#WednesdayWisdom: Why Do Barristers Use Pink Ribbon to Tie Up Their Work?

Bringing Lawyer Monthly its monthly #WednesdayWisdom, Family Practice Manager at One Pump Court Scott Haley explains why barristers use pink ribbons to tie up their work.

Historically, instructions presented to a barrister from a solicitor, known as a brief, are folded in a particular way, and secured with a delicate pink ribbon or tape. This pink tape – not to be confused with sellotape or masking tape – is still used today, but why?

As is the way with anything fun or unusual in the legal world, the answer is, simply, tradition. Nobody knows exactly where and why the custom started, but pink ribbon has been holding legal documents together since as early as 1787.

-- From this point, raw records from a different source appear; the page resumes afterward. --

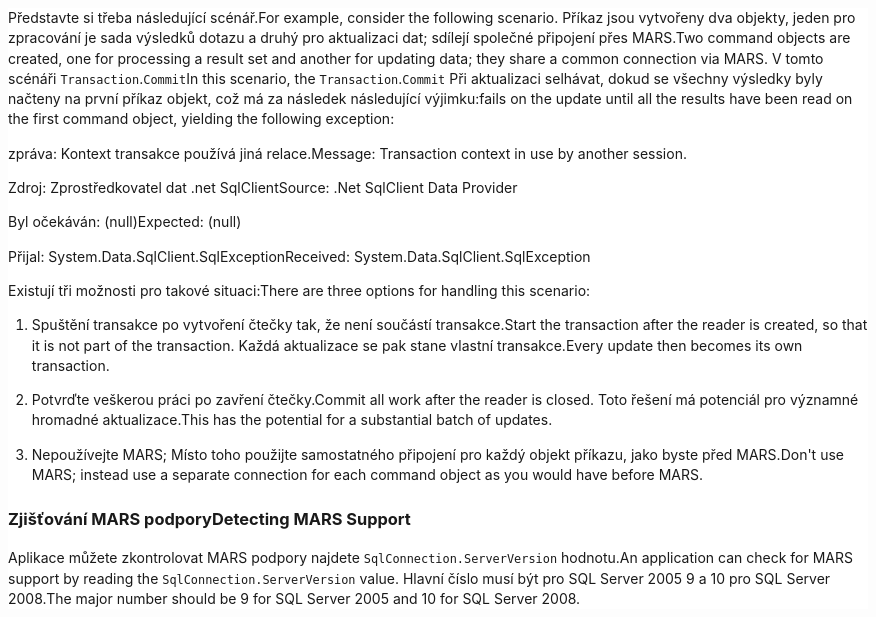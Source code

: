  <span data-ttu-id="25a3d-167">Představte si třeba následující scénář.</span><span class="sxs-lookup"><span data-stu-id="25a3d-167">For example, consider the following scenario.</span></span> <span data-ttu-id="25a3d-168">Příkaz jsou vytvořeny dva objekty, jeden pro zpracování je sada výsledků dotazu a druhý pro aktualizaci dat; sdílejí společné připojení přes MARS.</span><span class="sxs-lookup"><span data-stu-id="25a3d-168">Two command objects are created, one for processing a result set and another for updating data; they share a common connection via MARS.</span></span> <span data-ttu-id="25a3d-169">V tomto scénáři `Transaction`.`Commit`</span><span class="sxs-lookup"><span data-stu-id="25a3d-169">In this scenario, the `Transaction`.`Commit`</span></span> <span data-ttu-id="25a3d-170">Při aktualizaci selhávat, dokud se všechny výsledky byly načteny na první příkaz objekt, což má za následek následující výjimku:</span><span class="sxs-lookup"><span data-stu-id="25a3d-170">fails on the update until all the results have been read on the first command object, yielding the following exception:</span></span>  
  
 <span data-ttu-id="25a3d-171">zpráva: Kontext transakce používá jiná relace.</span><span class="sxs-lookup"><span data-stu-id="25a3d-171">Message: Transaction context in use by another session.</span></span>  
  
 <span data-ttu-id="25a3d-172">Zdroj: Zprostředkovatel dat .net SqlClient</span><span class="sxs-lookup"><span data-stu-id="25a3d-172">Source: .Net SqlClient Data Provider</span></span>  
  
 <span data-ttu-id="25a3d-173">Byl očekáván: (null)</span><span class="sxs-lookup"><span data-stu-id="25a3d-173">Expected: (null)</span></span>  
  
 <span data-ttu-id="25a3d-174">Přijal: System.Data.SqlClient.SqlException</span><span class="sxs-lookup"><span data-stu-id="25a3d-174">Received: System.Data.SqlClient.SqlException</span></span>  
  
 <span data-ttu-id="25a3d-175">Existují tři možnosti pro takové situaci:</span><span class="sxs-lookup"><span data-stu-id="25a3d-175">There are three options for handling this scenario:</span></span>  
  
1.  <span data-ttu-id="25a3d-176">Spuštění transakce po vytvoření čtečky tak, že není součástí transakce.</span><span class="sxs-lookup"><span data-stu-id="25a3d-176">Start the transaction after the reader is created, so that it is not part of the transaction.</span></span> <span data-ttu-id="25a3d-177">Každá aktualizace se pak stane vlastní transakce.</span><span class="sxs-lookup"><span data-stu-id="25a3d-177">Every update then becomes its own transaction.</span></span>  
  
2.  <span data-ttu-id="25a3d-178">Potvrďte veškerou práci po zavření čtečky.</span><span class="sxs-lookup"><span data-stu-id="25a3d-178">Commit all work after the reader is closed.</span></span> <span data-ttu-id="25a3d-179">Toto řešení má potenciál pro významné hromadné aktualizace.</span><span class="sxs-lookup"><span data-stu-id="25a3d-179">This has the potential for a substantial batch of updates.</span></span>  
  
3.  <span data-ttu-id="25a3d-180">Nepoužívejte MARS; Místo toho použijte samostatného připojení pro každý objekt příkazu, jako byste před MARS.</span><span class="sxs-lookup"><span data-stu-id="25a3d-180">Don't use MARS; instead use a separate connection for each command object as you would have before MARS.</span></span>  
  
### <a name="detecting-mars-support"></a><span data-ttu-id="25a3d-181">Zjišťování MARS podpory</span><span class="sxs-lookup"><span data-stu-id="25a3d-181">Detecting MARS Support</span></span>  
 <span data-ttu-id="25a3d-182">Aplikace můžete zkontrolovat MARS podpory najdete `SqlConnection.ServerVersion` hodnotu.</span><span class="sxs-lookup"><span data-stu-id="25a3d-182">An application can check for MARS support by reading the `SqlConnection.ServerVersion` value.</span></span> <span data-ttu-id="25a3d-183">Hlavní číslo musí být pro SQL Server 2005 9 a 10 pro SQL Server 2008.</span><span class="sxs-lookup"><span data-stu-id="25a3d-183">The major number should be 9 for SQL Server 2005 and 10 for SQL Server 2008.</span></span>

Back in the 16th century, it is understood that documents at the Vatican were also kept in pink ribbon. The pink however was most likely a faded red, hence the term “red tape”, an idiom used to refer to an excessive amount of rules and processes that need to be considered, before an official action can be taken. The English icon, Charles Dickens, is believed to be the first person to use this phrase.

Pink ribbon may be the most recognisable, but other colours are often used in legal proceedings: white tape is regularly used for briefs from the crown, green ribbon has been used to sew up court documents in the past, and black ribbon is still sometimes used for probate papers.

It may look like nothing to an outsider, but barristers can often be found roaming around Chambers in search for a bit of this beloved pink ribbon. It’s tough as old boots and can be used for other uses such as to hang pictures, or to pin wing mirrors and rose bushes back.